### [How to complete this task]
The answer is to be an exact copy of the lines below running from the line with "11. [Developer Standards](#developer-standards)" down to the line with "## Contributors ✨", both ends included, and nothing more.

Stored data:
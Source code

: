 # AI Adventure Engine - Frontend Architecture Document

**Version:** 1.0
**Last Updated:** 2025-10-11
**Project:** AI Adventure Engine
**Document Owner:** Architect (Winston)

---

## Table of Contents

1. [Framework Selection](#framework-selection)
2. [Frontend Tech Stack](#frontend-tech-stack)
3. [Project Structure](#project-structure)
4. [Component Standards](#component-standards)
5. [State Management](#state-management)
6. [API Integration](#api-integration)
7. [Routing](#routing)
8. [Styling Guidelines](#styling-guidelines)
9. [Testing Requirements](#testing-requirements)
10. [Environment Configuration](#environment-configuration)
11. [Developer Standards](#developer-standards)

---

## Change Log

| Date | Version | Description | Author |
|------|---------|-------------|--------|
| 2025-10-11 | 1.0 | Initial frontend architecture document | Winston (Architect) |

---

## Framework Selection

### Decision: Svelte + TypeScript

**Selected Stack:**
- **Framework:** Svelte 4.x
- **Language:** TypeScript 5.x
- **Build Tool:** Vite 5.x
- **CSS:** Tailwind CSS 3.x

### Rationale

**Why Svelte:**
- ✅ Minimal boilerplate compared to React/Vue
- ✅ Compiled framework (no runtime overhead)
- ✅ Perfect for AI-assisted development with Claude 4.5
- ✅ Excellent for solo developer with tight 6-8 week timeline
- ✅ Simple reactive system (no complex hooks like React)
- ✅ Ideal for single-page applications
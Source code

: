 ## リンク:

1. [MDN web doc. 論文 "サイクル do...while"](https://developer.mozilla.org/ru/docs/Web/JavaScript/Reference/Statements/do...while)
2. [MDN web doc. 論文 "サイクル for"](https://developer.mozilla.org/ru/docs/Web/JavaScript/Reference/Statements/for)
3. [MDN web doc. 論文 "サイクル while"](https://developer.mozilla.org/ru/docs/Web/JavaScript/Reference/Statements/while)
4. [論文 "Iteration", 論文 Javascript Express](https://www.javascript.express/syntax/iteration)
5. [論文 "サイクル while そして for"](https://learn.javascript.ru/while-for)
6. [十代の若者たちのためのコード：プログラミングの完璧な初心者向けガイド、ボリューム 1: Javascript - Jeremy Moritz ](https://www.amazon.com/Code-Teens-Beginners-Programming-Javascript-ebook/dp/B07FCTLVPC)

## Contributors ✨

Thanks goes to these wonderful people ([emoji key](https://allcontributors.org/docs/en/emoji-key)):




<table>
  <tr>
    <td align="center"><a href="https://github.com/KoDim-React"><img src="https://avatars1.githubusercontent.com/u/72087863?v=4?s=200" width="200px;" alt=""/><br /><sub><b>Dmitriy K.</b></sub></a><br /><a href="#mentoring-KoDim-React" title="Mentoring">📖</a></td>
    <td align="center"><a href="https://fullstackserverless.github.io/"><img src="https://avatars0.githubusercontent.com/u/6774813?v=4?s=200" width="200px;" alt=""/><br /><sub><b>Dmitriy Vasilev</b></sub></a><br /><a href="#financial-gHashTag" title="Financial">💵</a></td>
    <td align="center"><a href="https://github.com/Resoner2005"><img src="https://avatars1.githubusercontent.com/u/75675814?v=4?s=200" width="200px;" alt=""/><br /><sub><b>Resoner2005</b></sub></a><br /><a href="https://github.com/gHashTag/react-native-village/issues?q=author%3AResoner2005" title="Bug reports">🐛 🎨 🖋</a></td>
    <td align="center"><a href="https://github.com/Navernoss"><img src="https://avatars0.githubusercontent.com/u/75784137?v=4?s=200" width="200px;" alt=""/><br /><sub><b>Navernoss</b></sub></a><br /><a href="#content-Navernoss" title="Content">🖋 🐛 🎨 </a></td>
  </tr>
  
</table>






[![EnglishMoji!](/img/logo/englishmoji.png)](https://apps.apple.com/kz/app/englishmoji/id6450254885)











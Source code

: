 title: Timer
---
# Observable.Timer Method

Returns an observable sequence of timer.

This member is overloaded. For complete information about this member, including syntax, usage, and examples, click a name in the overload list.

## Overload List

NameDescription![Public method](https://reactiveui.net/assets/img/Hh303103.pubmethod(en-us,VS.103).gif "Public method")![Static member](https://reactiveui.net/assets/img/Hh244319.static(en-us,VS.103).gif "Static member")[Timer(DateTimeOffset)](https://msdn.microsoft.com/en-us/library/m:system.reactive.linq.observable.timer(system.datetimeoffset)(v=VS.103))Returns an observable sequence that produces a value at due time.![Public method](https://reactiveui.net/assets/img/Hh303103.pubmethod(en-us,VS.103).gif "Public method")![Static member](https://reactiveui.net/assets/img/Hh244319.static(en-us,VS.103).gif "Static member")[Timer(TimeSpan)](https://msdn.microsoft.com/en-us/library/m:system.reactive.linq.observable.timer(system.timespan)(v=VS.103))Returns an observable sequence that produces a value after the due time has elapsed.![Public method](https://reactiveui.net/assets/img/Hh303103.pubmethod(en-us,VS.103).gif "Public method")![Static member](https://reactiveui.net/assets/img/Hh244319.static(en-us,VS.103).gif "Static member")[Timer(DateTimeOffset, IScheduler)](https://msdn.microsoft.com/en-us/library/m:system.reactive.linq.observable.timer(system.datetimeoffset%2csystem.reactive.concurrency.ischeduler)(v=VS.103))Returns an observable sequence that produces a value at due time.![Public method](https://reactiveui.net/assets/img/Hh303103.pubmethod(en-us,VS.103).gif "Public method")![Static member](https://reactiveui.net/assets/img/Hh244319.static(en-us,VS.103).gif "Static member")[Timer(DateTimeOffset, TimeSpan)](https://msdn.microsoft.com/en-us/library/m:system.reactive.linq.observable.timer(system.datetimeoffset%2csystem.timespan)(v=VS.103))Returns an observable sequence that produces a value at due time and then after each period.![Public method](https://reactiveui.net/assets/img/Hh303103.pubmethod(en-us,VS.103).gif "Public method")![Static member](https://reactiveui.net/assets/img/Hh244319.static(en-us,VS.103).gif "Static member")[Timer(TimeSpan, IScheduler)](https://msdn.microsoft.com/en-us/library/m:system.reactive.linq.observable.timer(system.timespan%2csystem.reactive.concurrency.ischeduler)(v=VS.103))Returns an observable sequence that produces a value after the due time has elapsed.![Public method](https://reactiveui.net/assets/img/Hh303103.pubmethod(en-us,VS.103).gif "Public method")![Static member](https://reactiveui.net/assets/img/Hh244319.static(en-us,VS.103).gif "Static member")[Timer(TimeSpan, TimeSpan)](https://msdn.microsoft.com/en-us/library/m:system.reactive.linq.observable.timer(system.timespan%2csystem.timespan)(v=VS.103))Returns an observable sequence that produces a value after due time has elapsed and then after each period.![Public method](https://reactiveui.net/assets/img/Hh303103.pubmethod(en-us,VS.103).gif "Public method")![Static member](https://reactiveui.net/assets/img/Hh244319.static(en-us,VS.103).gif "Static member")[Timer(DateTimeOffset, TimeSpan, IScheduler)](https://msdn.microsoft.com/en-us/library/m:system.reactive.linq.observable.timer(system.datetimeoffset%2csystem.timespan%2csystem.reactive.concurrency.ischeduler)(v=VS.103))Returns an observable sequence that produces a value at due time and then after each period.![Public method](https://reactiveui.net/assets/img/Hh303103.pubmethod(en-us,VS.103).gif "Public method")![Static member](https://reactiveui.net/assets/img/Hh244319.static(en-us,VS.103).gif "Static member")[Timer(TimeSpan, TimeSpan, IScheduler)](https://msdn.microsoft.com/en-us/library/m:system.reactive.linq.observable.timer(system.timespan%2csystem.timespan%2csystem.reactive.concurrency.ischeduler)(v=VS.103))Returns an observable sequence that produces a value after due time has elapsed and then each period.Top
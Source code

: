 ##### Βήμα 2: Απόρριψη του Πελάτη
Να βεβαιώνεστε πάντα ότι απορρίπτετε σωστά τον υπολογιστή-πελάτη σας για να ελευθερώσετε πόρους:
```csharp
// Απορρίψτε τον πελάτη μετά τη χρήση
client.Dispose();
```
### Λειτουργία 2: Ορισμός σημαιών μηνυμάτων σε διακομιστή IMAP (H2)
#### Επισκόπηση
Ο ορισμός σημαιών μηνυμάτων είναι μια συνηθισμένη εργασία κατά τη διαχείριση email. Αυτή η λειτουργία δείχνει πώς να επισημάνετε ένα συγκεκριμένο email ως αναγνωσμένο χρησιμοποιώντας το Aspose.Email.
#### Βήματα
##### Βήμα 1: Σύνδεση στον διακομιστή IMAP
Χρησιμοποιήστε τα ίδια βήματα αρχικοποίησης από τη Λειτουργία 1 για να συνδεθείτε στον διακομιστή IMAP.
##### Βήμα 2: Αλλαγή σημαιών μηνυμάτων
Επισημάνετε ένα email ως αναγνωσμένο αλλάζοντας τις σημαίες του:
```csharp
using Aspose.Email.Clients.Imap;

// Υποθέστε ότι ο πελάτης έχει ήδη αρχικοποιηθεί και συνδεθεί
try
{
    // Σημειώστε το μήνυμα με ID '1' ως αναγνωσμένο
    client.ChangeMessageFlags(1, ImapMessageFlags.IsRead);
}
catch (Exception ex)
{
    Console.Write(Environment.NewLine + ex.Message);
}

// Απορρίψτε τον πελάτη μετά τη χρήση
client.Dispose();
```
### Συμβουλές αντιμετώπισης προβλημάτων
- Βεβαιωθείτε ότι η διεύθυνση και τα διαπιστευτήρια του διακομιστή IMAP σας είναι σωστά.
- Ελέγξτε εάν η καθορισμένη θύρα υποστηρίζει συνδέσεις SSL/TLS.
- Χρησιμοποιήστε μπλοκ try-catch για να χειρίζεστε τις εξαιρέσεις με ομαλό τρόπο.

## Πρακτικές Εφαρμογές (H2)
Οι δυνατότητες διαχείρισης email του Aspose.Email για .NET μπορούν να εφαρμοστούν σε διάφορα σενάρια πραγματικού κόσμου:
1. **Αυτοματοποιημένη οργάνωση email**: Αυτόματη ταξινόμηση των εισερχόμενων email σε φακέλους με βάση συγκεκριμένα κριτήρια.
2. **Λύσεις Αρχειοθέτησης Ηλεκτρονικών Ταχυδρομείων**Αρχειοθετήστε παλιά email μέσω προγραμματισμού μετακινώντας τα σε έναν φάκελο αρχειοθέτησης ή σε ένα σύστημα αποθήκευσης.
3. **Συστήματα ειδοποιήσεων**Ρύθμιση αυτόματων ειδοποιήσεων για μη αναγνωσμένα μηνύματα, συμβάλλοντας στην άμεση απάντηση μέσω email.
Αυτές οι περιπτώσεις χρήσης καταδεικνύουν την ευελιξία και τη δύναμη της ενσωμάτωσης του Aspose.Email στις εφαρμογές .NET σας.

### [Exercise result]
11. [Developer Standards](#developer-standards)

---

## Change Log

| Date | Version | Description | Author |
|------|---------|-------------|--------|
| 2025-10-11 | 1.0 | Initial frontend architecture document | Winston (Architect) |

---

## Framework Selection

### Decision: Svelte + TypeScript

**Selected Stack:**
- **Framework:** Svelte 4.x
- **Language:** TypeScript 5.x
- **Build Tool:** Vite 5.x
- **CSS:** Tailwind CSS 3.x

### Rationale

**Why Svelte:**
- ✅ Minimal boilerplate compared to React/Vue
- ✅ Compiled framework (no runtime overhead)
- ✅ Perfect for AI-assisted development with Claude 4.5
- ✅ Excellent for solo developer with tight 6-8 week timeline
- ✅ Simple reactive system (no complex hooks like React)
- ✅ Ideal for single-page applications
Source code

: ## リンク:

1. [MDN web doc. 論文 "サイクル do...while"](https://developer.mozilla.org/ru/docs/Web/JavaScript/Reference/Statements/do...while)
2. [MDN web doc. 論文 "サイクル for"](https://developer.mozilla.org/ru/docs/Web/JavaScript/Reference/Statements/for)
3. [MDN web doc. 論文 "サイクル while"](https://developer.mozilla.org/ru/docs/Web/JavaScript/Reference/Statements/while)
4. [論文 "Iteration", 論文 Javascript Express](https://www.javascript.express/syntax/iteration)
5. [論文 "サイクル while そして for"](https://learn.javascript.ru/while-for)
6. [十代の若者たちのためのコード：プログラミングの完璧な初心者向けガイド、ボリューム 1: Javascript - Jeremy Moritz ](https://www.amazon.com/Code-Teens-Beginners-Programming-Javascript-ebook/dp/B07FCTLVPC)

## Contributors ✨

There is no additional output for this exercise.